We still have plenty of criminals, organized or not. But state governments long ago took over the numbers games. The only difference is that states call them lotteries instead of rackets.
In New Mexico, with a population of just 2 million people, there’s always a lot of worrying by those in government about the lottery losing customers.
The crew that runs the lottery arrives at the state Capitol every January to plead for the same old bills. They want lawmakers to allow them to spend more money on lottery prizes and promotions. After all, they only keep their jobs if saps or people with money to burn keep gambling away their dollars on lottery tickets.
Once in a while, though, somebody wins a lottery jackpot big enough to change his life for the better. It doesn’t always work out that way, though.
State Sen. Pat Woods is worried about that, too.
Woods, R-Broadview, says the few gamblers lucky enough to win hundreds of thousands of dollars often are fleeced by con artists or “relatives” who suddenly appear.
To stop these parasites from victimizing anyone else, Woods sponsored Senate Bill 397 to keep the names of lottery winners secret.
His fellow senators approved the bill in a vote of 32-2. Then it swept through the House of Representatives, 61-0.
Now Gov. Michelle Lujan Grisham must decide whether to make lottery secrecy a state law.
She should veto this measure, then stomp on it in the public square to emphasize how flawed it was.
Legislators this year were especially fond of bills to restrict access to what should be public information. Burying the names of lottery winners in the tomb of the unknown bureaucrat was a measure that received approval with scant debate.
It’s a terrible policy. If the state is going to run a gambling operation and advertise it as the fun-filled New Mexico Lottery, it shouldn’t be able to withhold the names of winners.
Legislators talk all the time about their fear of Big Brother interfering with people’s lives. But they believe lottery winners are so unsophisticated they need government to protect them by establishing a secret society.
In a muddleheaded way, Woods probably thought he was doing the right thing.
Woods is a good old boy who wears a cowboy hat and is diligent in his legislative duties. He says he just wants gamblers who won a lot of money to hold onto it.
But Woods also voted against another bill on grounds of government overreach.
He opposed Senate Bill 76, which would outlaw contests to see who can kill the most coyotes.
Woods believes coyotes are the people’s business.
It’s strange how he doesn’t feel the same way about the state-run lottery.

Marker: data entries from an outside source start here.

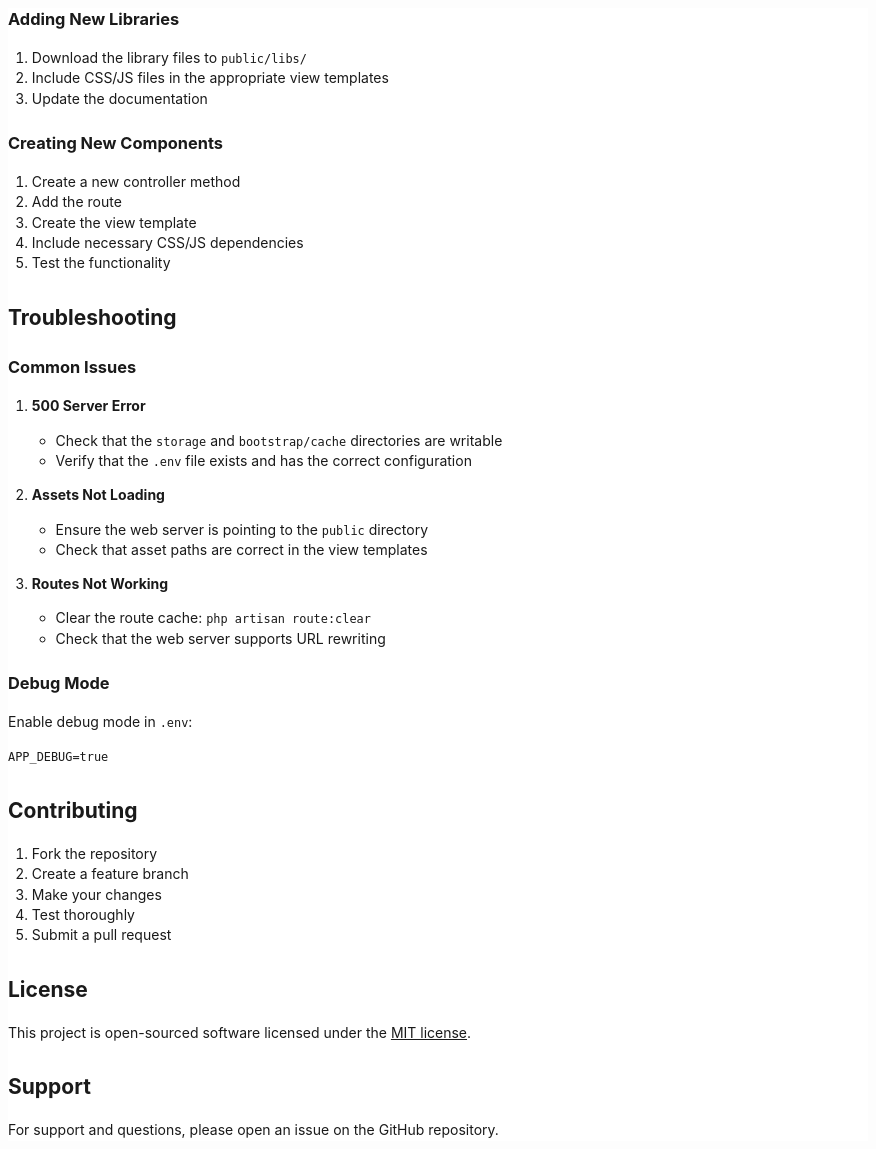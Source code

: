 ### Adding New Libraries
1. Download the library files to `public/libs/`
2. Include CSS/JS files in the appropriate view templates
3. Update the documentation

### Creating New Components
1. Create a new controller method
2. Add the route
3. Create the view template
4. Include necessary CSS/JS dependencies
5. Test the functionality

## Troubleshooting

### Common Issues

1. **500 Server Error**
   - Check that the `storage` and `bootstrap/cache` directories are writable
   - Verify that the `.env` file exists and has the correct configuration

2. **Assets Not Loading**
   - Ensure the web server is pointing to the `public` directory
   - Check that asset paths are correct in the view templates

3. **Routes Not Working**
   - Clear the route cache: `php artisan route:clear`
   - Check that the web server supports URL rewriting

### Debug Mode
Enable debug mode in `.env`:
```
APP_DEBUG=true
```

## Contributing

1. Fork the repository
2. Create a feature branch
3. Make your changes
4. Test thoroughly
5. Submit a pull request

## License

This project is open-sourced software licensed under the [MIT license](https://opensource.org/licenses/MIT).

## Support

For support and questions, please open an issue on the GitHub repository.
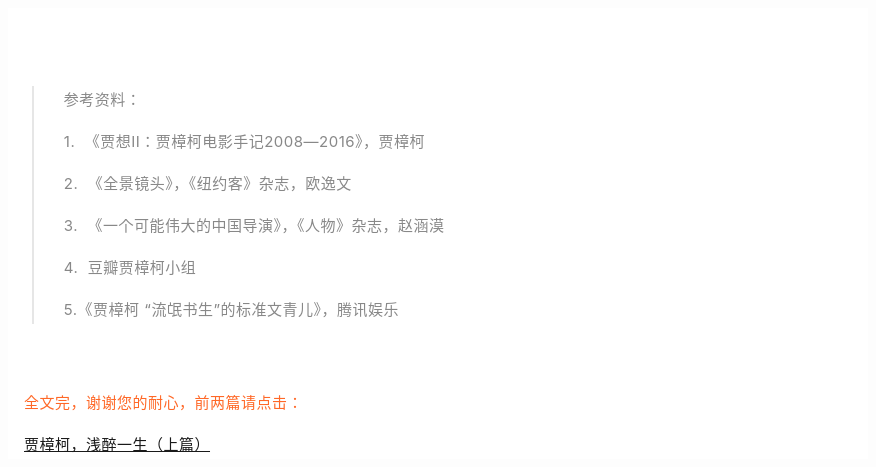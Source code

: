 <span style="font-size: 15px;letter-spacing: 0.5px;">
<br/>
</span>
</p>
<p style="line-height: 2em;margin-left: 16px;margin-right: 16px;">
<span style="font-size: 15px;letter-spacing: 0.5px;">
<br/>
</span>
</p>
<blockquote>
<p style="line-height: 2em;margin-left: 16px;margin-right: 16px;">
<span style="font-size: 15px;color: rgb(136, 136, 136);letter-spacing: 0.5px;">
           参考资料：
          </span>
</p>
<p style="line-height: 2em;margin-left: 16px;margin-right: 16px;">
<span style="font-size: 15px;color: rgb(136, 136, 136);letter-spacing: 0.5px;">
           1.  《贾想II：贾樟柯电影手记2008—2016》，贾樟柯
          </span>
</p>
<p style="line-height: 2em;margin-left: 16px;margin-right: 16px;">
<span style="font-size: 15px;color: rgb(136, 136, 136);letter-spacing: 0.5px;">
           2.  《全景镜头》，《纽约客》杂志，欧逸文
          </span>
</p>
<p style="line-height: 2em;margin-left: 16px;margin-right: 16px;">
<span style="font-size: 15px;color: rgb(136, 136, 136);letter-spacing: 0.5px;">
           3.  《一个可能伟大的中国导演》，《人物》杂志，赵涵漠
          </span>
</p>
<p style="line-height: 2em;margin-left: 16px;margin-right: 16px;">
<span style="font-size: 15px;color: rgb(136, 136, 136);letter-spacing: 0.5px;">
           4.  豆瓣贾樟柯小组
          </span>
</p>
<p style="margin-left: 16px;margin-right: 16px;line-height: 2em;">
<span style="font-size: 15px;color: rgb(136, 136, 136);letter-spacing: 0.5px;">
           5.《贾樟柯 “流氓书生”的标准文青儿》，腾讯娱乐
          </span>
</p>
</blockquote>
<p style="font-size: medium;white-space: normal;line-height: 2em;margin-left: 16px;margin-right: 16px;">
<span style="font-family: 宋体;letter-spacing: 0.5px;">
</span>
</p>
<p style="font-size: medium;white-space: normal;line-height: 2em;margin-left: 16px;margin-right: 16px;">
<span style="font-family: 宋体;letter-spacing: 0.5px;">
<br/>
</span>
</p>
<p style="line-height: 2em;margin-left: 16px;margin-right: 16px;">
<span style="font-size: 15px;color: rgb(255, 104, 39);letter-spacing: 0.5px;">
          全文完，谢谢您的耐心，前两篇请点击：
         </span>
</p>
<p style="line-height: 2em;margin-left: 16px;margin-right: 16px;">
<span style="font-size: 15px;letter-spacing: 0.5px;">
<a href="http://mp.weixin.qq.com/s?__biz=MzIzNzE0NDkzOQ==&amp;mid=2648500154&amp;idx=1&amp;sn=1bc7ef9ef5ac298ffdce8073d705b47d&amp;chksm=f0e559bec792d0a8e827637a0f357ba95f0893c7633c5349ec4e2cc07cd0201642c6cca29fdd&amp;scene=21#wechat_redirect" target="_blank">
           贾樟柯，浅醉一生（上篇）
          </a>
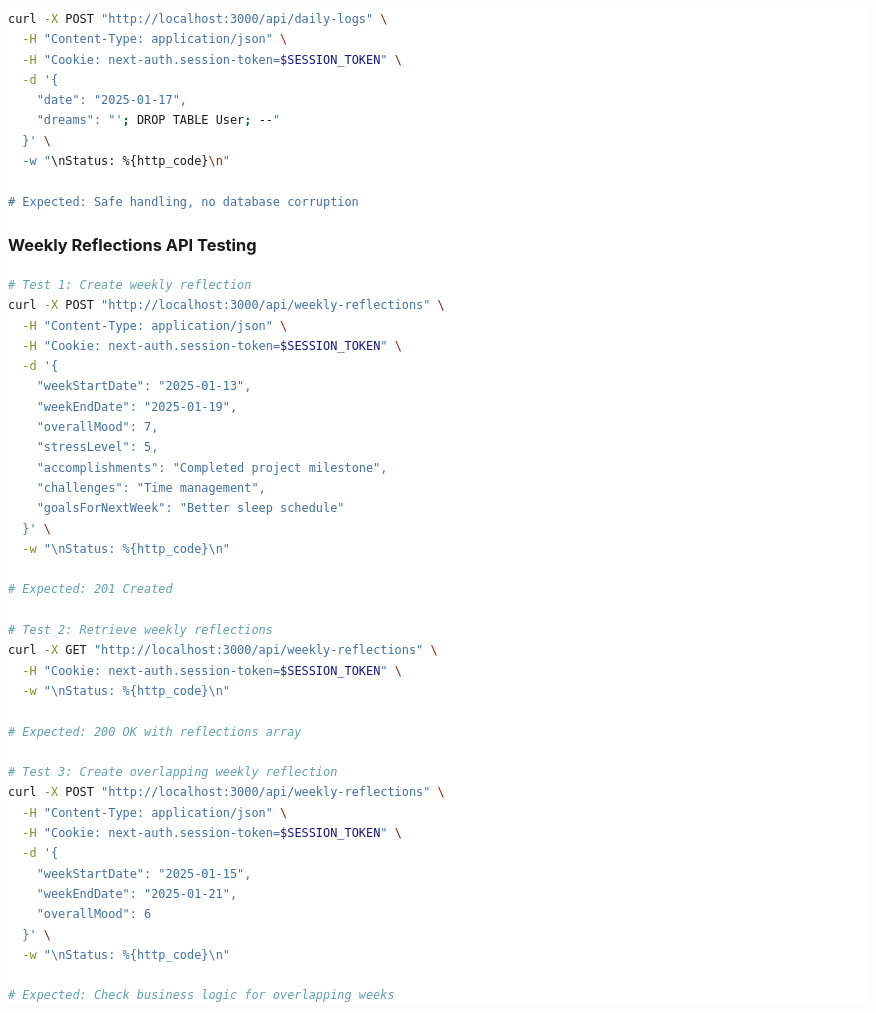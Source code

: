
 ```bash
curl -X POST "http://localhost:3000/api/daily-logs" \
  -H "Content-Type: application/json" \
  -H "Cookie: next-auth.session-token=$SESSION_TOKEN" \
  -d '{
    "date": "2025-01-17",
    "dreams": "'; DROP TABLE User; --"
  }' \
  -w "\nStatus: %{http_code}\n"

# Expected: Safe handling, no database corruption
```

### Weekly Reflections API Testing
```bash
# Test 1: Create weekly reflection
curl -X POST "http://localhost:3000/api/weekly-reflections" \
  -H "Content-Type: application/json" \
  -H "Cookie: next-auth.session-token=$SESSION_TOKEN" \
  -d '{
    "weekStartDate": "2025-01-13",
    "weekEndDate": "2025-01-19",
    "overallMood": 7,
    "stressLevel": 5,
    "accomplishments": "Completed project milestone",
    "challenges": "Time management",
    "goalsForNextWeek": "Better sleep schedule"
  }' \
  -w "\nStatus: %{http_code}\n"

# Expected: 201 Created

# Test 2: Retrieve weekly reflections
curl -X GET "http://localhost:3000/api/weekly-reflections" \
  -H "Cookie: next-auth.session-token=$SESSION_TOKEN" \
  -w "\nStatus: %{http_code}\n"

# Expected: 200 OK with reflections array

# Test 3: Create overlapping weekly reflection
curl -X POST "http://localhost:3000/api/weekly-reflections" \
  -H "Content-Type: application/json" \
  -H "Cookie: next-auth.session-token=$SESSION_TOKEN" \
  -d '{
    "weekStartDate": "2025-01-15",
    "weekEndDate": "2025-01-21",
    "overallMood": 6
  }' \
  -w "\nStatus: %{http_code}\n"

# Expected: Check business logic for overlapping weeks
```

Another bill to weaken the state public records law faded away Saturday during the final hours of the legislative session. The measure, Senate Bill 259, would have allowed public agencies to withhold the names of applicants for executive jobs, such as city manager or superintendent of schools. Only the names of the three finalists would become public.
Woods, a former school board member, voted against this bill. But it cleared the Senate 27-14 and advanced all the way to the full House of Representatives. It died there, never receiving a final vote.
Keeping secret the names of applicants for key public jobs would not benefit the public. The bill was the creation of people who have sat on search committees. They claim, without substantiation, that good candidates will not apply for executive jobs if their names become public early in the process.
Sen. Bill Tallman, who spent his career as a city manager, introduced the bill. Tallman, D-Albuquerque, told me he had no fervor for the idea of withholding the names of job candidates. He said he carried the measure as a favor to a man who thinks it would help.
If proponents of the bill are to be believed, city managers, county managers and school administrators live in mortal fear of their bosses finding out that they applied for another job that pays more. So they supposedly won’t apply.
These administrators should remember the most famous three-word admonition in politics: “Grow a spine.”